> _EXERCISE GOAL_
The number of lines containing the word "cebc" is all you should give; count them in the records below.

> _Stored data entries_
=-=-=
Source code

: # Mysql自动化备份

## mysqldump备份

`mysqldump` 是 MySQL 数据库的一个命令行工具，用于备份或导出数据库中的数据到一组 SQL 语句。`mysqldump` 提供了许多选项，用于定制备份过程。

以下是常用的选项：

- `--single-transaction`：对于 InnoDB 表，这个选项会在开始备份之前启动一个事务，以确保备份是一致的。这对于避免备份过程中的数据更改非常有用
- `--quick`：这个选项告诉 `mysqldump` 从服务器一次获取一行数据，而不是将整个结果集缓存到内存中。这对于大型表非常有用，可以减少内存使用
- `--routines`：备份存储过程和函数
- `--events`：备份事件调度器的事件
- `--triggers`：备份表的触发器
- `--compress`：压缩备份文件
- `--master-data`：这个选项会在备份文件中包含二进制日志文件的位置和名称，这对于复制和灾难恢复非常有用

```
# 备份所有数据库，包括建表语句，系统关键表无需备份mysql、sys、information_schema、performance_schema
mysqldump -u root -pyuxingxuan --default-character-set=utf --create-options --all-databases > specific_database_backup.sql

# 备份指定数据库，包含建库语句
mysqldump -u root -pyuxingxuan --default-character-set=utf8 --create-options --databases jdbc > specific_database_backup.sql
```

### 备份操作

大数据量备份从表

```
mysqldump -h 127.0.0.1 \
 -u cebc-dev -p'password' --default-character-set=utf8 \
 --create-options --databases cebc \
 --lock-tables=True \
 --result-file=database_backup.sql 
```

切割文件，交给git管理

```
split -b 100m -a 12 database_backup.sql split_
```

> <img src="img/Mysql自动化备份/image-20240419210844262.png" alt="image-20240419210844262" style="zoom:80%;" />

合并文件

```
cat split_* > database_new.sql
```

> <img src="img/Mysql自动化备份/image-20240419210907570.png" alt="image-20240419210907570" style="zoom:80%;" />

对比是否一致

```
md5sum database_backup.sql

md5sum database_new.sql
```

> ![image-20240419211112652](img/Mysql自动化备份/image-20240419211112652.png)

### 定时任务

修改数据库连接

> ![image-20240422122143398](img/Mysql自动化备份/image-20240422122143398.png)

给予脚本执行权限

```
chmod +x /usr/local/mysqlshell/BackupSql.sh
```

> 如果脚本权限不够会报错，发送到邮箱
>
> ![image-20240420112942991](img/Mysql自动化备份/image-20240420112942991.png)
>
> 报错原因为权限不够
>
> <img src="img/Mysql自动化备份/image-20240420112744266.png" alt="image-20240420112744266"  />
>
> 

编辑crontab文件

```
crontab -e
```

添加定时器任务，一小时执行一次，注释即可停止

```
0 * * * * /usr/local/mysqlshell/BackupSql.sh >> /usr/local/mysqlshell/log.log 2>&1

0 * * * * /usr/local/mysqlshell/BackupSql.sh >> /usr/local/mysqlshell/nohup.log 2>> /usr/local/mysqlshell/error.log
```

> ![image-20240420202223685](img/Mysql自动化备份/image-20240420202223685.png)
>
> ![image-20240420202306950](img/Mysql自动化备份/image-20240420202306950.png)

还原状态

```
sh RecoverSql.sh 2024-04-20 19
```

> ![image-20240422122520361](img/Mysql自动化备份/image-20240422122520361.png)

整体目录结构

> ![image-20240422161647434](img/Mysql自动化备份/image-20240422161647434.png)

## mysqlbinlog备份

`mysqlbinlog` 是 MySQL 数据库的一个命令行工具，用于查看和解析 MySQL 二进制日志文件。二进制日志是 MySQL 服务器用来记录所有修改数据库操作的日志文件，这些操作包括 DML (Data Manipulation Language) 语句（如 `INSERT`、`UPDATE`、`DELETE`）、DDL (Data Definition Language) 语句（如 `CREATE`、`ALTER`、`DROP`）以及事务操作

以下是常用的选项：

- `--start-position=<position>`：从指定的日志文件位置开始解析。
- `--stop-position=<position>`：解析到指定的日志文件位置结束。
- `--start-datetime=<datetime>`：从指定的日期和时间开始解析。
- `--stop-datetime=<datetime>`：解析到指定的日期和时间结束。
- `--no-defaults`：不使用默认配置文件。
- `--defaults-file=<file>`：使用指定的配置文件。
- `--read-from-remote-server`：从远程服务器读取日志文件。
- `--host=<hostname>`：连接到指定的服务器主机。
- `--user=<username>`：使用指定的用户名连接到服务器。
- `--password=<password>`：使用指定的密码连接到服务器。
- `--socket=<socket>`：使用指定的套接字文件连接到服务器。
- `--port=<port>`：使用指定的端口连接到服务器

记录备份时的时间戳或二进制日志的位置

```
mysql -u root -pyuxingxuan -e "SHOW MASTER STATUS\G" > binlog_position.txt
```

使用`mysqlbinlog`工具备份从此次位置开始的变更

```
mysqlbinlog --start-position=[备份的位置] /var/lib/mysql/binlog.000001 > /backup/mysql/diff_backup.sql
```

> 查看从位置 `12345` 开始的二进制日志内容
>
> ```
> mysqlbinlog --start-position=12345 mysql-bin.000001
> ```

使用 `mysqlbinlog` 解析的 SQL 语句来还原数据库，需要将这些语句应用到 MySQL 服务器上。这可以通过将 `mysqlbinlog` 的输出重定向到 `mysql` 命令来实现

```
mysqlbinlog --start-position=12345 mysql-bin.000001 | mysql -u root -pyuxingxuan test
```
=-=-=
> _EXPECTED OUTPUT_
2